The first row is the same as the ip, sym, symoff and dso fields in the profile without call graph information. The subsequent rows list the function frames that were below it when perf recorded the sample.

The perf record tool supports other tracing methods besides frame pointer tracing, including:

  • dwarf: Uses compiler-generated metadata in the binaries in place of frame pointers. This generates more detailed information, but also increases profiling overhead.
  • lbr: Uses the last branch table in the CPU in place of frame pointers. Only Intel CPUs support this tracing method.

Working With Call Graph Traces

Call graph traces contain a lot of information, not all of which is relevant to your optimization problem.
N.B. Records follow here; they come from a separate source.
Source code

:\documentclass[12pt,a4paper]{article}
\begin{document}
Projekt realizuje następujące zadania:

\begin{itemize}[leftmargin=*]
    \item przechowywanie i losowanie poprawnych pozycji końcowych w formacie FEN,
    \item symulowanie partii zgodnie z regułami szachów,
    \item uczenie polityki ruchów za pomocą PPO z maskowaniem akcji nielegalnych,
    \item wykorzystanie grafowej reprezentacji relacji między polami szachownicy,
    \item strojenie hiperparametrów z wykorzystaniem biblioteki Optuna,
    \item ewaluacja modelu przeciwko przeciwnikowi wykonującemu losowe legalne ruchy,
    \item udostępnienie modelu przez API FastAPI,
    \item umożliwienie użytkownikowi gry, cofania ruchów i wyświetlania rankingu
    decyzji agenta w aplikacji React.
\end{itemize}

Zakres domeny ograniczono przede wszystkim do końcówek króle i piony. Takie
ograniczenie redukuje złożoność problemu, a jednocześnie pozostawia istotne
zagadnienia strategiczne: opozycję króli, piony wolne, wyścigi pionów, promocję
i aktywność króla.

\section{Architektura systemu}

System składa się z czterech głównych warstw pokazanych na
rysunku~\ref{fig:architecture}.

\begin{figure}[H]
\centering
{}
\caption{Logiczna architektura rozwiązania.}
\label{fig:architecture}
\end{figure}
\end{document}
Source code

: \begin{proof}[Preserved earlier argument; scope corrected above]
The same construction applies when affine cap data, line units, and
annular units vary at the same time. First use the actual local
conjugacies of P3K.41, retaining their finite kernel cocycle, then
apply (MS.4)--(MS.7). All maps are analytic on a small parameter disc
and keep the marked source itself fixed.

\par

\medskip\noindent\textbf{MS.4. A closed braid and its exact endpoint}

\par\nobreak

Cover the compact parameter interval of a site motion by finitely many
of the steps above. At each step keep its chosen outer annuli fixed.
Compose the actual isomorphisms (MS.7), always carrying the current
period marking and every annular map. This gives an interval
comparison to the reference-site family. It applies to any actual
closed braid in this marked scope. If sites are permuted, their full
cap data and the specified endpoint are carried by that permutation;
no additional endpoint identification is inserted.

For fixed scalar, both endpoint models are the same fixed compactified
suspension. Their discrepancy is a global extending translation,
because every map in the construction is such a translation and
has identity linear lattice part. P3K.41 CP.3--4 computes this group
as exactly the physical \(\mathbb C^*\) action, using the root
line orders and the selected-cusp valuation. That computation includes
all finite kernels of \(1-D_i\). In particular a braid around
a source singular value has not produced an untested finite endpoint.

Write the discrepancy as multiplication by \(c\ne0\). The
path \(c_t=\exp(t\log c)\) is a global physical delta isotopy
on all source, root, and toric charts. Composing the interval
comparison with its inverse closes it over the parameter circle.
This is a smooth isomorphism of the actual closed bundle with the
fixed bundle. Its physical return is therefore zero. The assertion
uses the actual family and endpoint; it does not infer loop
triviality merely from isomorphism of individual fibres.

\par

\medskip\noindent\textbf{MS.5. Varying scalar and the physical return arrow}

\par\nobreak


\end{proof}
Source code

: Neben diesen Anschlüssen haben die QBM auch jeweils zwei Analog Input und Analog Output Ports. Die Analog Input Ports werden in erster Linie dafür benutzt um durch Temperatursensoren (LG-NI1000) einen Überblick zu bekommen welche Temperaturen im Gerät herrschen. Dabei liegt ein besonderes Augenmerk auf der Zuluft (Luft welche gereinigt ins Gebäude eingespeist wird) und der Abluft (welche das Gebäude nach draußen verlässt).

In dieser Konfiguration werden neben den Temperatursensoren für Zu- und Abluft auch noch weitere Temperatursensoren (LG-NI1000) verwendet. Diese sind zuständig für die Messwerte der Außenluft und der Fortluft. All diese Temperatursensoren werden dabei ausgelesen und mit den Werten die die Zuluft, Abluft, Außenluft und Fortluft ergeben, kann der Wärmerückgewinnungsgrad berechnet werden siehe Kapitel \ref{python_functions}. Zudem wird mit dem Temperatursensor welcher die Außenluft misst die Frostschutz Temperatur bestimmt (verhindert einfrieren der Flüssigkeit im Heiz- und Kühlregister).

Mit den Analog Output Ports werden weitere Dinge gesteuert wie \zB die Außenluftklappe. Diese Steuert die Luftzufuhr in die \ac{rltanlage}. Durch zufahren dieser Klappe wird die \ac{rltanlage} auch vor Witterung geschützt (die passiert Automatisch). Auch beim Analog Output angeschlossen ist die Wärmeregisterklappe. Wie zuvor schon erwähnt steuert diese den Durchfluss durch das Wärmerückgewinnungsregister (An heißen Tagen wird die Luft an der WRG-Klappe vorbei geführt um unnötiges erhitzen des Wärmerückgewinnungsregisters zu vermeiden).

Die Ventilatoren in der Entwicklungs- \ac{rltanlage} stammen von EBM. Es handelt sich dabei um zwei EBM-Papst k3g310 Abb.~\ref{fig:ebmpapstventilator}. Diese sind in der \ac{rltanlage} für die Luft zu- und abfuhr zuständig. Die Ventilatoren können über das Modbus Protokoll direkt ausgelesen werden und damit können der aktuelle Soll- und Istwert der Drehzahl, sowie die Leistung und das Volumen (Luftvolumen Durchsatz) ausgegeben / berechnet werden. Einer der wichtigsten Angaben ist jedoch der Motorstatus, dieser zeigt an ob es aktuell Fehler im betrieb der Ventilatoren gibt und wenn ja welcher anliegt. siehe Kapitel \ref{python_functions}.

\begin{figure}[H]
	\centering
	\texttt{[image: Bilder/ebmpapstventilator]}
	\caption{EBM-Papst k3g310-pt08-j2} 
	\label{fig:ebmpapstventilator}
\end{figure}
Often, the startup phase of your application is different from its running phase. You can exclude the startup phase from the recordings by setting a delay with perf record’s --delay option, or -D for short. You express the delay in milliseconds. For example, to make perf record wait 500 milliseconds before recording:

perf record --delay=500 --call-graph fp -o profile-delayed.perf .build/release/crypto-bot

You should see perf record fewer samples to disk than it did without the delay.

...
[ perf record: Woken up 2 times to write data ]
[ perf record: Captured and wrote 0.336 MB profile-delayed.perf (2827 samples) ]

For more flexible time-slicing, you can attach a recorder to an already-running process with the --pid option:

.build/release/crypto-bot & perf record --call-graph fp -o profile-attached.perf --pid $(pidof crypto-bot)
Note: On powerful machines, like Apple Silicon Macs, the binary may finish running before perf is started! If this happens you’ll see an error because pidof crypto-bot doesn’t return anything.

You can also limit the number of samples perf records overall with the --freq option, or -F for short. The name stands for “sampling frequency.” On average, perf will attempt to collect the number of samples you specify every second. Try setting it to 100 samples per second:

perf record --freq 100 --call-graph fp -o profile-lite.perf .build/release/crypto-bot

You will see perf recorded only a fraction of the samples it did before.

[ perf record: Woken up 1 times to write data ]
[ perf record: Captured and wrote 0.027 MB profile-fixed.perf (114 samples) ]